● **Instructions for the task**
Each line of the material that includes the string "mathcal" counts once; report the total and nothing further.

● **Material provided**

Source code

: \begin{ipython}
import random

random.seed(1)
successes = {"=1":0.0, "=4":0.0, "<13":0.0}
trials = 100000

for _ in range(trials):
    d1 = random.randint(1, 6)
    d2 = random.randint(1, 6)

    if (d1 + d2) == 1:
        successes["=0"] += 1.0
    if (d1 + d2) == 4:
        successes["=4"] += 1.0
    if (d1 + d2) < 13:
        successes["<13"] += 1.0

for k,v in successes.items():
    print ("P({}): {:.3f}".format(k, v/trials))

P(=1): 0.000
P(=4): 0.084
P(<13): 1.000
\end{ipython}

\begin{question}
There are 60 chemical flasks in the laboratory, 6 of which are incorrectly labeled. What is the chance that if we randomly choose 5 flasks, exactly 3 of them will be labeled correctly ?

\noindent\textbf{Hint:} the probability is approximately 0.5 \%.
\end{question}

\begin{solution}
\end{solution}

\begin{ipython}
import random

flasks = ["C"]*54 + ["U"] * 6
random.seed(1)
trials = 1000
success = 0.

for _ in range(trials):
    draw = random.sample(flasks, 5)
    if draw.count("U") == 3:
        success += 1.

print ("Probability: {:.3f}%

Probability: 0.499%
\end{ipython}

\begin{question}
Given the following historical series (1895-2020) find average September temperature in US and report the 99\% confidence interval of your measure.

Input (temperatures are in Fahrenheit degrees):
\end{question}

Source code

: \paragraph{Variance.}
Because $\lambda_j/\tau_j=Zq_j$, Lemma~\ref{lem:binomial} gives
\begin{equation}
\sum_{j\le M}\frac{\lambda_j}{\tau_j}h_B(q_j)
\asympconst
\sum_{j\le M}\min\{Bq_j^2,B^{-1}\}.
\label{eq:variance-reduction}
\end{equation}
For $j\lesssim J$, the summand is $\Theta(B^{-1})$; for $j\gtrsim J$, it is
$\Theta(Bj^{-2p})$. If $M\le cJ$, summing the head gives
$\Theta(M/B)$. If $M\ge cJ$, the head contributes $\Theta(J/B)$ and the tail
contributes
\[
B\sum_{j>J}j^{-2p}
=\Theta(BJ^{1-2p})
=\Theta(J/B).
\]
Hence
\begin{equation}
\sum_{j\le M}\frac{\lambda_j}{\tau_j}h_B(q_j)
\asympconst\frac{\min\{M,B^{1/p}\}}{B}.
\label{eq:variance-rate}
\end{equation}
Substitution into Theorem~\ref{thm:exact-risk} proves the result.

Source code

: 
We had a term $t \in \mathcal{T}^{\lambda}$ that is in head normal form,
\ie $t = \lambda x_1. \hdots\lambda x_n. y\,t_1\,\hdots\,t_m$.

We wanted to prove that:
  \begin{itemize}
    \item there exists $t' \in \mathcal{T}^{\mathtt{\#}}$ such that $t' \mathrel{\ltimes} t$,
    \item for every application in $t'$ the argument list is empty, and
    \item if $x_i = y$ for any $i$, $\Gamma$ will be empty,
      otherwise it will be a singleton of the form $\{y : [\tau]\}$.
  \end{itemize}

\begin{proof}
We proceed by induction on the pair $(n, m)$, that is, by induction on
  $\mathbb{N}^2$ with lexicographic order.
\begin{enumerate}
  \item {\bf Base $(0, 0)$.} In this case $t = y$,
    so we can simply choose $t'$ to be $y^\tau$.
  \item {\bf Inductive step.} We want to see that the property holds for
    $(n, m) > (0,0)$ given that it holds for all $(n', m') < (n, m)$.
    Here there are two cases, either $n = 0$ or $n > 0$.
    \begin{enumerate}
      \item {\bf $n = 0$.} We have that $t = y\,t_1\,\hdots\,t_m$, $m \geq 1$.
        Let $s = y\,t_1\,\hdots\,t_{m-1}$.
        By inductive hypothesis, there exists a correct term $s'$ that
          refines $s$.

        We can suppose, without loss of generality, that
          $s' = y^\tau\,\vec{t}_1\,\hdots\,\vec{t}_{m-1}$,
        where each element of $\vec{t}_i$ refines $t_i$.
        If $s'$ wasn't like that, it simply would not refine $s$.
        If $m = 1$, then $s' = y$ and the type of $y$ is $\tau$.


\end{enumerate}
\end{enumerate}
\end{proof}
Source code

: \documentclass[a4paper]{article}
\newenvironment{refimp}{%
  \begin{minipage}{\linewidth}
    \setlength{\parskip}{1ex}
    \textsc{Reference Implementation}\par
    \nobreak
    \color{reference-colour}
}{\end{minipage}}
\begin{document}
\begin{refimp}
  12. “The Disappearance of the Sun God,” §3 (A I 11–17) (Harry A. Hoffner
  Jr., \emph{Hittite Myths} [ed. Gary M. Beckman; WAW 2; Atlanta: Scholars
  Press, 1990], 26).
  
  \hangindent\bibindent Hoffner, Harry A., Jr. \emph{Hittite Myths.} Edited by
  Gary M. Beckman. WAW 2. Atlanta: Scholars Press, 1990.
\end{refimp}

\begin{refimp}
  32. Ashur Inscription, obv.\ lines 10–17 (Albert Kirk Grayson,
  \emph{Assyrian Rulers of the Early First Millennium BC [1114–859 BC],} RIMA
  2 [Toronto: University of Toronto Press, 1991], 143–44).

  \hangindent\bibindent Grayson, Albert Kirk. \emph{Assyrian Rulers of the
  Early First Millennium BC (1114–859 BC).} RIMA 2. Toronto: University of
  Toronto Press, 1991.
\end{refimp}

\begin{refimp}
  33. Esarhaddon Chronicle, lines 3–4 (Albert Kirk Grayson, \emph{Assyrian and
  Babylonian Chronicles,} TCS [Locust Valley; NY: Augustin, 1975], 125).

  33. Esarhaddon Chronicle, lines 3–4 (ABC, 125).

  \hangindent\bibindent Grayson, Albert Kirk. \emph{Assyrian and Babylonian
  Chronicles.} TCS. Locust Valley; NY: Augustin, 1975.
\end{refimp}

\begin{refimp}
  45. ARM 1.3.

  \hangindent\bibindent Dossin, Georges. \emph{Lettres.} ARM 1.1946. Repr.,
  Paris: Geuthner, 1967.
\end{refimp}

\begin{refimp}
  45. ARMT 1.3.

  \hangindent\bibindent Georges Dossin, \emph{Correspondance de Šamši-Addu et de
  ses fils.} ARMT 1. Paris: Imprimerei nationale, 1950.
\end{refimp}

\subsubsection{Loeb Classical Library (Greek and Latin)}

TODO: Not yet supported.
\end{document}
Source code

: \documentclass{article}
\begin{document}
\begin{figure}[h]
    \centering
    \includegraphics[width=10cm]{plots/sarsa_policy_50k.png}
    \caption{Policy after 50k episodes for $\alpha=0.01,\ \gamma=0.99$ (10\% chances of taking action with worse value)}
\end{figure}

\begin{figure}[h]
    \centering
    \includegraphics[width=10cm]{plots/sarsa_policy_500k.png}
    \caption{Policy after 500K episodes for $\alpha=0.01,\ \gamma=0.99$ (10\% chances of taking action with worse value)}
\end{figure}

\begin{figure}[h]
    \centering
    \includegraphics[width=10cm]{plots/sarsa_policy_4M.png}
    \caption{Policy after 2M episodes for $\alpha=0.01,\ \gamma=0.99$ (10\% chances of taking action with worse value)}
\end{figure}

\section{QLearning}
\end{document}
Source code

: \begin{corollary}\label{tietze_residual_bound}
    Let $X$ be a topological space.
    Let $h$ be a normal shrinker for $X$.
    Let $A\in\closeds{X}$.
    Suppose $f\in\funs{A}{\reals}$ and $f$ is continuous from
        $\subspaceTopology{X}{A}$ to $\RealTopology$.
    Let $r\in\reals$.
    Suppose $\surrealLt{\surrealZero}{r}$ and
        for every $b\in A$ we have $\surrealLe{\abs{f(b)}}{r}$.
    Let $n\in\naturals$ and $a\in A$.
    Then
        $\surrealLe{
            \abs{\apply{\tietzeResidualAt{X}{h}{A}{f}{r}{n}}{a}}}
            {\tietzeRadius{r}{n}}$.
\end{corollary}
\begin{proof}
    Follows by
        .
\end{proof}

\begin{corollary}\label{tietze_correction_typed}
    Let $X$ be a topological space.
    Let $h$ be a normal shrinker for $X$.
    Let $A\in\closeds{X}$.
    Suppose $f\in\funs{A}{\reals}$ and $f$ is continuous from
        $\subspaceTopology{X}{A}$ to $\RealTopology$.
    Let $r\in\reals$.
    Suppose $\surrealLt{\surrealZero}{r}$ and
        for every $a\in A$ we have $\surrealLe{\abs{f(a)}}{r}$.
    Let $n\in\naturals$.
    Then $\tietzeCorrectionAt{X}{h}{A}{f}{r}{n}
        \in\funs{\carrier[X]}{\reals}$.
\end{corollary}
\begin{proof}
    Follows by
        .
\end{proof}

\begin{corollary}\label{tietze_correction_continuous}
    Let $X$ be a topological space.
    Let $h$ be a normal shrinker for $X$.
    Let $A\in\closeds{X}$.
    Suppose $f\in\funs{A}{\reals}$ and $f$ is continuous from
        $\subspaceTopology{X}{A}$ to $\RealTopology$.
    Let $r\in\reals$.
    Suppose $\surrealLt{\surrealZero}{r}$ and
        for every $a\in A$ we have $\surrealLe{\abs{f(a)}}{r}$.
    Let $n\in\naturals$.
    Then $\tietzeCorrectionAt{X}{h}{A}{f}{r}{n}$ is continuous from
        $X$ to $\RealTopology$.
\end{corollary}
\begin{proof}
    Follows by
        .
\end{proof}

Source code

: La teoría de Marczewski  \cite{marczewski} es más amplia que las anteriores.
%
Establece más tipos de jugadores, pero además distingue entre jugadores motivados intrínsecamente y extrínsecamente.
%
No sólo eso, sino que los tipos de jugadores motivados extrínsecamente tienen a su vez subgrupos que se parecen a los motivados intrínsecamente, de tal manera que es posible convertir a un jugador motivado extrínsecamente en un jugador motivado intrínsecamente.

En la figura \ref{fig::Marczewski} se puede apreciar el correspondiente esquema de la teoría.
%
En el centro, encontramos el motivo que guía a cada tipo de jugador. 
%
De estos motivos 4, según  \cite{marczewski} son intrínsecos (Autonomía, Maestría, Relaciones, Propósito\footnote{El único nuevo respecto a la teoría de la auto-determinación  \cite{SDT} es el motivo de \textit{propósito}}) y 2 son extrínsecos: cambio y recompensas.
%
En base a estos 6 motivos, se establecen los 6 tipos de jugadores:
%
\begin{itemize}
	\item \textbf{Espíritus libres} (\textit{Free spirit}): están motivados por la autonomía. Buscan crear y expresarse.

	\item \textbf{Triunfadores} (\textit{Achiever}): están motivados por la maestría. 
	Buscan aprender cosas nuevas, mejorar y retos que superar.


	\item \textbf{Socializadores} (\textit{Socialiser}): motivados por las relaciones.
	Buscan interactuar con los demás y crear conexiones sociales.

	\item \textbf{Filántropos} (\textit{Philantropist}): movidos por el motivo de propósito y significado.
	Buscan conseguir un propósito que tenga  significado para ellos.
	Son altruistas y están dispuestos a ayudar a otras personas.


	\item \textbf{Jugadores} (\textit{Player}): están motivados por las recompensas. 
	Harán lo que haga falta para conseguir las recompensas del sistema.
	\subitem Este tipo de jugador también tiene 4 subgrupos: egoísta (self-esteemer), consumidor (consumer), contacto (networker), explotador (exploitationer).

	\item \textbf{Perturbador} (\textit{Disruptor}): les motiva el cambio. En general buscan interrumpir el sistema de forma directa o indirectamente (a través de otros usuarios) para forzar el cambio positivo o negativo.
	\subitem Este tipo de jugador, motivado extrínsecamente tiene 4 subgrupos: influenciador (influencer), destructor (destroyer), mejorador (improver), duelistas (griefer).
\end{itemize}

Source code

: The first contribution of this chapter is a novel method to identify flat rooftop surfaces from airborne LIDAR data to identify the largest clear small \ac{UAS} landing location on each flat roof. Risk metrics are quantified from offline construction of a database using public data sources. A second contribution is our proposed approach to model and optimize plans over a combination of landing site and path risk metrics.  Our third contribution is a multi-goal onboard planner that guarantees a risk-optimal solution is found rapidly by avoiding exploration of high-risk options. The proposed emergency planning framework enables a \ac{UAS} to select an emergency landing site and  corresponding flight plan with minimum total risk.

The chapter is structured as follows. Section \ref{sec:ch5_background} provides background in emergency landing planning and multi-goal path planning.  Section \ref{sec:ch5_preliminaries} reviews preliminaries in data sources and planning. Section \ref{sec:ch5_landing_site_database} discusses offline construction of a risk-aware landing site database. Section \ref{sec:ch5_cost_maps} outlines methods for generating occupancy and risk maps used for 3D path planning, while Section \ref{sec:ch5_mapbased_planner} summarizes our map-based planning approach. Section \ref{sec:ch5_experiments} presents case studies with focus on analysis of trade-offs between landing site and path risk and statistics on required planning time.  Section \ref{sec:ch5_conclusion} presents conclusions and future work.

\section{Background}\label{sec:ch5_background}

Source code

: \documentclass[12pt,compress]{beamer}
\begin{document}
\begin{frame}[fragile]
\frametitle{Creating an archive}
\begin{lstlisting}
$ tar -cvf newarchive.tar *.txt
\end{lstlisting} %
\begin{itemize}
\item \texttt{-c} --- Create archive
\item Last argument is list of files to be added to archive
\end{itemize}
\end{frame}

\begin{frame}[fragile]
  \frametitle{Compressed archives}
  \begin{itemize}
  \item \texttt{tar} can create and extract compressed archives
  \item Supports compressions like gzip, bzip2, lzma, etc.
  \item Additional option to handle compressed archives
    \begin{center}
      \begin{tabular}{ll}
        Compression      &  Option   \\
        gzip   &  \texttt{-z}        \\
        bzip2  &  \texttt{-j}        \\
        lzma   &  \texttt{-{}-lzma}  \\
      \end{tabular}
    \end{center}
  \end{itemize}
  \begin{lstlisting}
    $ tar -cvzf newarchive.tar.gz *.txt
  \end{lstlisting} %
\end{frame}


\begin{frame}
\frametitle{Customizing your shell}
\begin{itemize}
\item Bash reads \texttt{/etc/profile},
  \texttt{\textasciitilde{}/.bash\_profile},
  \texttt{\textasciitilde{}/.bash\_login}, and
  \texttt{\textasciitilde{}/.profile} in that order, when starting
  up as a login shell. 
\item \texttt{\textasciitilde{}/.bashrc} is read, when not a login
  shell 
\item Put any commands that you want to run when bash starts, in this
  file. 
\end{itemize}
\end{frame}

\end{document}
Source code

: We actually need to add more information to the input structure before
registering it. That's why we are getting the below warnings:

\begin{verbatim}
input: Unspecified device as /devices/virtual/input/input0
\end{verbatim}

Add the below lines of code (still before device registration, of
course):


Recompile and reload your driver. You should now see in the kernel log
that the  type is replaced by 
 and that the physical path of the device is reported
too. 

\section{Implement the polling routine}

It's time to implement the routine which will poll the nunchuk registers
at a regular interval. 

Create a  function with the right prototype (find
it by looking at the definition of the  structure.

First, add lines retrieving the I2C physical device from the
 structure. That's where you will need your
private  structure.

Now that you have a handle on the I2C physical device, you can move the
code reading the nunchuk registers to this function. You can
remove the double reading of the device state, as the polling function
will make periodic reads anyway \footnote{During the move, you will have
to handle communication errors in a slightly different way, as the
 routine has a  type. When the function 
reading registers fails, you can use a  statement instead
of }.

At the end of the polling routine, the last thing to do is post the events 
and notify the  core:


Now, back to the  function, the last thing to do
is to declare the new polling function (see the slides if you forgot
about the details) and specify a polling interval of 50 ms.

● **Solution for this task**
2